If you are chasing blood sugars constantly, your diet will reflect that and your training will likely suffer, resulting in a negative cascading effect, leading away from progress.
I’ve found that we can tend to brush off the importance of getting better with our blood sugars (I’m also talking to myself here), because we want to lose fat and show people how hard dieting is, and prove our dedication to other people. But by skipping blood sugar management, we essentially toss all our hard work into the wind and hope for the best.
If you truly want to progress your physique and performance, you have to start asking the right questions:
- How is this activity going to impact my insulin sensitivity?
- Am I checking my sugar enough, especially when I start a new diet or exercise program?
- Am I taking into account how much insulin on board I have before I exercise?
- Am I talking with my diabetes management team to make sure that my insulin needs are adjusted with my diet and activity levels?
When things change, things need to change yet we tend to fall into the same rut of diabetes management.
Make sure you take into account your new level of intensity and duration and exercise as well as your caloric intake and specific nutrient intake to make sure that your insulin needs are optimized toward the new stimulus you are giving your body by starting a new exercise or diet program.
Here is a chart from JDRF PEAK showing the different blood sugar trends around varying types of exercise. This can help you plan your management accordingly.
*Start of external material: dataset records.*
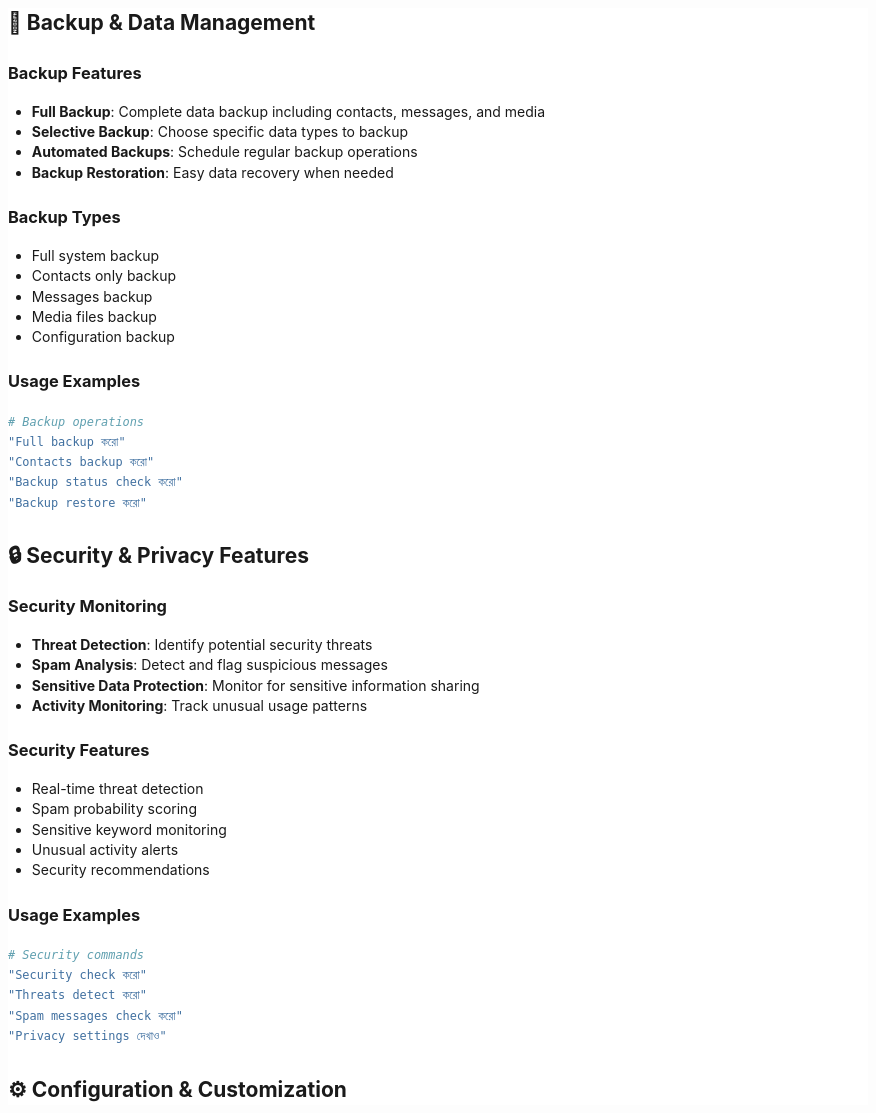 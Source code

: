 ## 💾 Backup & Data Management

### **Backup Features**
- **Full Backup**: Complete data backup including contacts, messages, and media
- **Selective Backup**: Choose specific data types to backup
- **Automated Backups**: Schedule regular backup operations
- **Backup Restoration**: Easy data recovery when needed

### **Backup Types**
- Full system backup
- Contacts only backup
- Messages backup
- Media files backup
- Configuration backup

### **Usage Examples**
```bash
# Backup operations
"Full backup করো"
"Contacts backup করো"
"Backup status check করো"
"Backup restore করো"
```

## 🔒 Security & Privacy Features

### **Security Monitoring**
- **Threat Detection**: Identify potential security threats
- **Spam Analysis**: Detect and flag suspicious messages
- **Sensitive Data Protection**: Monitor for sensitive information sharing
- **Activity Monitoring**: Track unusual usage patterns

### **Security Features**
- Real-time threat detection
- Spam probability scoring
- Sensitive keyword monitoring
- Unusual activity alerts
- Security recommendations

### **Usage Examples**
```bash
# Security commands
"Security check করো"
"Threats detect করো"
"Spam messages check করো"
"Privacy settings দেখাও"
```

## ⚙️ Configuration & Customization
The “Right” Nutrition Plan
All successful diets in terms of fat loss share one pivotal concept—burning more calories than you consume. For you to optimally lose body fat, you have to be in a calorie deficit regardless of whether you are eating keto, vegan, Whole30, or the “broke college kid diet”. It’s not opinion either, it is just the law of thermodynamics.
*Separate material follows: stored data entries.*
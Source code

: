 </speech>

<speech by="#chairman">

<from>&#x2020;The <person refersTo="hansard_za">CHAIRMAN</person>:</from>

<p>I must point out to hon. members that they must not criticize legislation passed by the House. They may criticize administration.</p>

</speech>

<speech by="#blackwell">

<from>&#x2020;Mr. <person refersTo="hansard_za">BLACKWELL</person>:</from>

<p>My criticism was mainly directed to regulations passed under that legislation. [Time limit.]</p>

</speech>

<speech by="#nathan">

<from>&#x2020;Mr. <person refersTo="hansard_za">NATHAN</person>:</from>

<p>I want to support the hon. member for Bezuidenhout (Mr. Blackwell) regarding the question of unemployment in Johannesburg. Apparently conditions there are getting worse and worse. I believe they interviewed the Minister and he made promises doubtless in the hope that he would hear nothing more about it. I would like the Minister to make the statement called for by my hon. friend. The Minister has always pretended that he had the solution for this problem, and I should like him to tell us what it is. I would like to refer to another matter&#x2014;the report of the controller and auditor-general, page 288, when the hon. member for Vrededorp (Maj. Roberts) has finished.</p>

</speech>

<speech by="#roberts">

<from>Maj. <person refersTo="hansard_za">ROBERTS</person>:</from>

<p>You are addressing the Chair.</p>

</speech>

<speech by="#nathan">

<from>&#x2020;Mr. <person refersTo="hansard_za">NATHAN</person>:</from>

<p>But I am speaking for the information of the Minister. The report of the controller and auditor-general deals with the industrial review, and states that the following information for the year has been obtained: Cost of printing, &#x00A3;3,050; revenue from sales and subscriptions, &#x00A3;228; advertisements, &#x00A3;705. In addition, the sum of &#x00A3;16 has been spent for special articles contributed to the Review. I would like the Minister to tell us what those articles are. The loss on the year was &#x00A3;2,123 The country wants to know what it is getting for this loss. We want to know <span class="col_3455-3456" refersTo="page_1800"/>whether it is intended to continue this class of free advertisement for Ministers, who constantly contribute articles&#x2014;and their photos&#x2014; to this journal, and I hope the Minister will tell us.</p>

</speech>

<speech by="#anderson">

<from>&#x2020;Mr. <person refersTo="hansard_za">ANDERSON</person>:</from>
In abundance, you gain. In deficit, you lose.
So, the right nutrition plan puts you in a moderate caloric deficit where you aren’t starving or medically unsafe but you are also not eating enough to maintain your current weight (after all, what would be the point of that?).
Now, the right plan also has to account for adherence and not making you miserable.
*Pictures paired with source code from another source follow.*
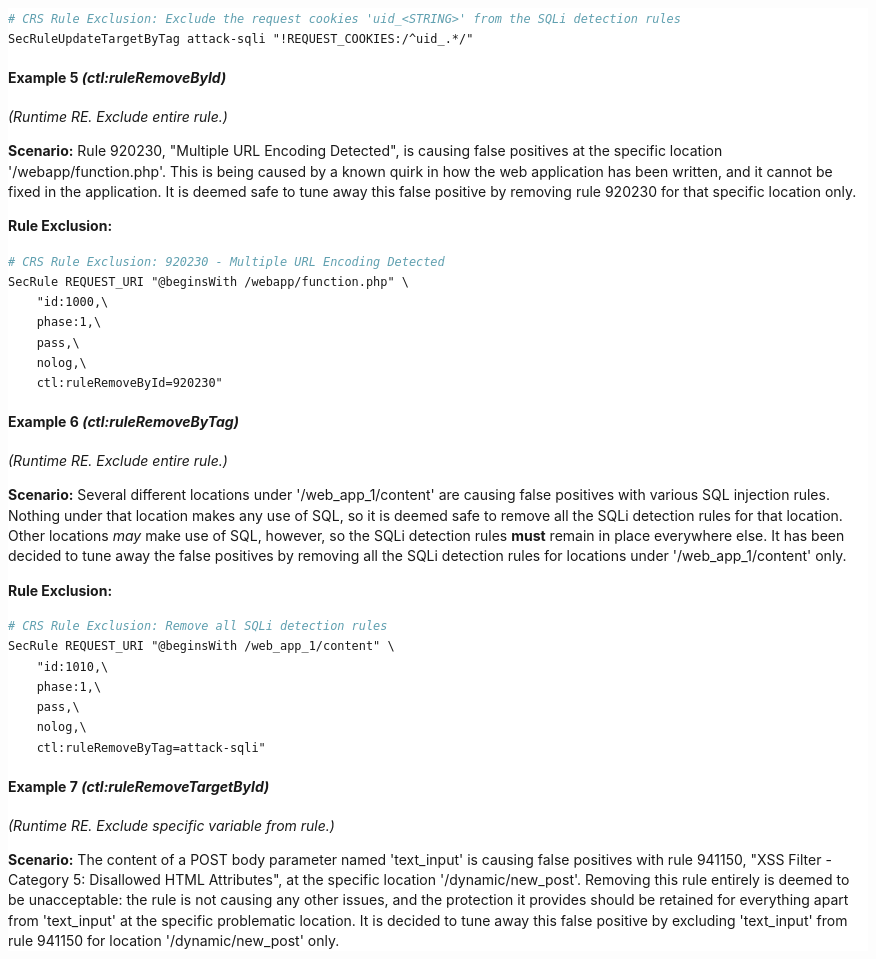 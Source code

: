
 ```apache
# CRS Rule Exclusion: Exclude the request cookies 'uid_<STRING>' from the SQLi detection rules
SecRuleUpdateTargetByTag attack-sqli "!REQUEST_COOKIES:/^uid_.*/"
```

#### Example 5 *(ctl:ruleRemoveById)*

*(Runtime RE. Exclude entire rule.)*

**Scenario:** Rule 920230, "Multiple URL Encoding Detected", is causing false positives at the specific location '/webapp/function.php'. This is being caused by a known quirk in how the web application has been written, and it cannot be fixed in the application. It is deemed safe to tune away this false positive by removing rule 920230 for that specific location only.

**Rule Exclusion:**

```apache
# CRS Rule Exclusion: 920230 - Multiple URL Encoding Detected
SecRule REQUEST_URI "@beginsWith /webapp/function.php" \
    "id:1000,\
    phase:1,\
    pass,\
    nolog,\
    ctl:ruleRemoveById=920230"
```

#### Example 6 *(ctl:ruleRemoveByTag)*

*(Runtime RE. Exclude entire rule.)*

**Scenario:** Several different locations under '/web_app_1/content' are causing false positives with various SQL injection rules. Nothing under that location makes any use of SQL, so it is deemed safe to remove all the SQLi detection rules for that location. Other locations *may* make use of SQL, however, so the SQLi detection rules **must** remain in place everywhere else. It has been decided to tune away the false positives by removing all the SQLi detection rules for locations under '/web_app_1/content' only.

**Rule Exclusion:**

```apache
# CRS Rule Exclusion: Remove all SQLi detection rules
SecRule REQUEST_URI "@beginsWith /web_app_1/content" \
    "id:1010,\
    phase:1,\
    pass,\
    nolog,\
    ctl:ruleRemoveByTag=attack-sqli"
```

#### Example 7 *(ctl:ruleRemoveTargetById)*

*(Runtime RE. Exclude specific variable from rule.)*

**Scenario:** The content of a POST body parameter named 'text_input' is causing false positives with rule 941150, "XSS Filter - Category 5: Disallowed HTML Attributes", at the specific location '/dynamic/new_post'. Removing this rule entirely is deemed to be unacceptable: the rule is not causing any other issues, and the protection it provides should be retained for everything apart from 'text_input' at the specific problematic location. It is decided to tune away this false positive by excluding 'text_input' from rule 941150 for location '/dynamic/new_post' only.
If you truly enjoy carbs and you can manage your sugars well on a moderate- or high-carb diet while still in a caloric deficit, most likely a keto diet will make you miserable and will not be the right fit for you. While both a high-carb diet and a keto diet could be equally effective at losing body fat when equated for calories, we also must consider the real-life implications of quality of life during dieting.
The right diet is something that you can adhere to while also managing your blood sugars and at the same time putting you in a moderate caloric deficit so that you can continue to progress.
You can individualize your nutrition so that you can adhere to whatever kind of eating preferences you like, as long as you can maintain your blood sugars simultaneously.
Some people prefer low-carb, so that it minimizes blood sugar fluctuations.
Some people prefer high-carb and can still manage blood sugar fluctuations.
Regardless of what you choose, the fact remains that you have to stick with it consistently and you have to follow the rules above.
The “Right” Workouts
Personally, I love lifting heavy weights. Also personally, I hate when a coach tells a client that they have to work out the same way that they do.
There are many successful ways I have helped people with diabetes incorporate new workout programs:
- Walking and progressing to walking with weights
- Sprinting and high-intensity interval training (HIIT) workouts
- Bodyweight and resistance band training
- Water aerobics
- Olympic weight lifting and bodybuilding
- Walking your dog and doing 10 Squats every 5 minutes during that walk
- Working out does not have to mean going to a gym. You can work out exactly where you are, even if you’re in an office just by standing up and sitting down a few times, despite maybe looking a little awkward.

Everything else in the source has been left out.